[Exercise instructions]: The whole of the data is to be reproduced exactly.

[Data to use]:

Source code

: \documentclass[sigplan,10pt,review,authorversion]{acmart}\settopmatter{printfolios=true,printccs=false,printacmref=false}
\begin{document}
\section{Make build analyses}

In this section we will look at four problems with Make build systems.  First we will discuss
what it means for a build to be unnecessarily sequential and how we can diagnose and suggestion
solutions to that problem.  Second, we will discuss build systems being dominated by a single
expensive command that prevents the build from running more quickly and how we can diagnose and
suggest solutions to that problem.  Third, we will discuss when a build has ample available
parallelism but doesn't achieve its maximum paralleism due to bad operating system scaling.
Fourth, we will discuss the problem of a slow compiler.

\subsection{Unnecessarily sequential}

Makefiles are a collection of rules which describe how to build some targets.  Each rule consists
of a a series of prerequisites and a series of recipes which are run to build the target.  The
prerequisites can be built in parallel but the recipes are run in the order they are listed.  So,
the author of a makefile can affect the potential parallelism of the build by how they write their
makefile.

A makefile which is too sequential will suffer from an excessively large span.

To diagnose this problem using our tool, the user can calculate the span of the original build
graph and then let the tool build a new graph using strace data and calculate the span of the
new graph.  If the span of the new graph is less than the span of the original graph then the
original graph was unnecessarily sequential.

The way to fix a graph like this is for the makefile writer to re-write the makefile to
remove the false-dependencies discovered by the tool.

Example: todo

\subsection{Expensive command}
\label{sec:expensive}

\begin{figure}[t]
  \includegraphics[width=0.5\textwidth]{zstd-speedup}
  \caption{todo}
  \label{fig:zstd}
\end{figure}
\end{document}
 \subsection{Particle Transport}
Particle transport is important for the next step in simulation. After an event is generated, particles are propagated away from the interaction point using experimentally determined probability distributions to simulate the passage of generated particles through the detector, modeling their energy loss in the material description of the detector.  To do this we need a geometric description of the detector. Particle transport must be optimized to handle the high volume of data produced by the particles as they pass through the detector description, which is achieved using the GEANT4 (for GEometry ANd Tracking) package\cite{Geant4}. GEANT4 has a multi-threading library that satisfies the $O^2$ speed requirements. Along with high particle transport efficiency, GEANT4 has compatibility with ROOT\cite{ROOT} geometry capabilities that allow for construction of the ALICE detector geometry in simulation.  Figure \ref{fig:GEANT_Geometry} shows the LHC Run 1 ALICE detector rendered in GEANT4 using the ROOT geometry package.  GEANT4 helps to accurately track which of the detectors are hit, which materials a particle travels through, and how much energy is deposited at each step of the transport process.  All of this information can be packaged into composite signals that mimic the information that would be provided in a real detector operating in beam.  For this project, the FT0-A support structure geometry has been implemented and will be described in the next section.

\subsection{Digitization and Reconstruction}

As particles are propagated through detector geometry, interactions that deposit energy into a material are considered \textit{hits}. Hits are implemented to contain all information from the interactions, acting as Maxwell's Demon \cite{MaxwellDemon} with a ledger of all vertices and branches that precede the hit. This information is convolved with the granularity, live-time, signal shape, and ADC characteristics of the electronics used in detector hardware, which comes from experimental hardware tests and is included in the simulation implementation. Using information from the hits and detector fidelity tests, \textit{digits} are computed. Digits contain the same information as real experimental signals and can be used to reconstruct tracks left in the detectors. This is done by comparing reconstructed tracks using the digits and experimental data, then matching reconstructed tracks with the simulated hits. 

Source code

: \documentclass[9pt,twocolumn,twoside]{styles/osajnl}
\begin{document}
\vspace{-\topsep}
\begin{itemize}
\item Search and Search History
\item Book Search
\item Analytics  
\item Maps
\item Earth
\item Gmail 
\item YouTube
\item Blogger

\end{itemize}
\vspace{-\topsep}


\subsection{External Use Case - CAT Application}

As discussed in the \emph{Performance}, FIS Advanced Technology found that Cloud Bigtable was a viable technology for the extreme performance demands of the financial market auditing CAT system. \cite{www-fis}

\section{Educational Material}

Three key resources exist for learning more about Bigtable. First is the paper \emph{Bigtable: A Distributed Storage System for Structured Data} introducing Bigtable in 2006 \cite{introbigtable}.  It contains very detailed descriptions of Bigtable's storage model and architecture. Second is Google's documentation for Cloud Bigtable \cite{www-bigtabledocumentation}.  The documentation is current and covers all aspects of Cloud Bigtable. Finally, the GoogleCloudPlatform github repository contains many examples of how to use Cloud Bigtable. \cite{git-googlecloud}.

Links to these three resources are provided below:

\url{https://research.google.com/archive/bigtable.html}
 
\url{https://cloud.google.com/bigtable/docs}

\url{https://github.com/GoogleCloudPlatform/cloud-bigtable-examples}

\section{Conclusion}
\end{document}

[Exercise response]:
Source code

: \documentclass[sigplan,10pt,review,authorversion]{acmart}\settopmatter{printfolios=true,printccs=false,printacmref=false}
\begin{document}
\section{Make build analyses}

In this section we will look at four problems with Make build systems.  First we will discuss
what it means for a build to be unnecessarily sequential and how we can diagnose and suggestion
solutions to that problem.  Second, we will discuss build systems being dominated by a single
expensive command that prevents the build from running more quickly and how we can diagnose and
suggest solutions to that problem.  Third, we will discuss when a build has ample available
parallelism but doesn't achieve its maximum paralleism due to bad operating system scaling.
Fourth, we will discuss the problem of a slow compiler.

\subsection{Unnecessarily sequential}

Makefiles are a collection of rules which describe how to build some targets.  Each rule consists
of a a series of prerequisites and a series of recipes which are run to build the target.  The
prerequisites can be built in parallel but the recipes are run in the order they are listed.  So,
the author of a makefile can affect the potential parallelism of the build by how they write their
makefile.

A makefile which is too sequential will suffer from an excessively large span.

To diagnose this problem using our tool, the user can calculate the span of the original build
graph and then let the tool build a new graph using strace data and calculate the span of the
new graph.  If the span of the new graph is less than the span of the original graph then the
original graph was unnecessarily sequential.

The way to fix a graph like this is for the makefile writer to re-write the makefile to
remove the false-dependencies discovered by the tool.

Example: todo

\subsection{Expensive command}
\label{sec:expensive}

\begin{figure}[t]
  \includegraphics[width=0.5\textwidth]{zstd-speedup}
  \caption{todo}
  \label{fig:zstd}
\end{figure}
\end{document}
 \subsection{Particle Transport}
Particle transport is important for the next step in simulation. After an event is generated, particles are propagated away from the interaction point using experimentally determined probability distributions to simulate the passage of generated particles through the detector, modeling their energy loss in the material description of the detector.  To do this we need a geometric description of the detector. Particle transport must be optimized to handle the high volume of data produced by the particles as they pass through the detector description, which is achieved using the GEANT4 (for GEometry ANd Tracking) package\cite{Geant4}. GEANT4 has a multi-threading library that satisfies the $O^2$ speed requirements. Along with high particle transport efficiency, GEANT4 has compatibility with ROOT\cite{ROOT} geometry capabilities that allow for construction of the ALICE detector geometry in simulation.  Figure \ref{fig:GEANT_Geometry} shows the LHC Run 1 ALICE detector rendered in GEANT4 using the ROOT geometry package.  GEANT4 helps to accurately track which of the detectors are hit, which materials a particle travels through, and how much energy is deposited at each step of the transport process.  All of this information can be packaged into composite signals that mimic the information that would be provided in a real detector operating in beam.  For this project, the FT0-A support structure geometry has been implemented and will be described in the next section.

\subsection{Digitization and Reconstruction}

As particles are propagated through detector geometry, interactions that deposit energy into a material are considered \textit{hits}. Hits are implemented to contain all information from the interactions, acting as Maxwell's Demon \cite{MaxwellDemon} with a ledger of all vertices and branches that precede the hit. This information is convolved with the granularity, live-time, signal shape, and ADC characteristics of the electronics used in detector hardware, which comes from experimental hardware tests and is included in the simulation implementation. Using information from the hits and detector fidelity tests, \textit{digits} are computed. Digits contain the same information as real experimental signals and can be used to reconstruct tracks left in the detectors. This is done by comparing reconstructed tracks using the digits and experimental data, then matching reconstructed tracks with the simulated hits. 

Source code

: \documentclass[9pt,twocolumn,twoside]{styles/osajnl}
\begin{document}
\vspace{-\topsep}
\begin{itemize}
\item Search and Search History
\item Book Search
\item Analytics  
\item Maps
\item Earth
\item Gmail 
\item YouTube
\item Blogger

\end{itemize}
\vspace{-\topsep}


\subsection{External Use Case - CAT Application}

As discussed in the \emph{Performance}, FIS Advanced Technology found that Cloud Bigtable was a viable technology for the extreme performance demands of the financial market auditing CAT system. \cite{www-fis}

\section{Educational Material}

Three key resources exist for learning more about Bigtable. First is the paper \emph{Bigtable: A Distributed Storage System for Structured Data} introducing Bigtable in 2006 \cite{introbigtable}.  It contains very detailed descriptions of Bigtable's storage model and architecture. Second is Google's documentation for Cloud Bigtable \cite{www-bigtabledocumentation}.  The documentation is current and covers all aspects of Cloud Bigtable. Finally, the GoogleCloudPlatform github repository contains many examples of how to use Cloud Bigtable. \cite{git-googlecloud}.

Links to these three resources are provided below:

\url{https://research.google.com/archive/bigtable.html}
 
\url{https://cloud.google.com/bigtable/docs}

\url{https://github.com/GoogleCloudPlatform/cloud-bigtable-examples}

\section{Conclusion}
\end{document}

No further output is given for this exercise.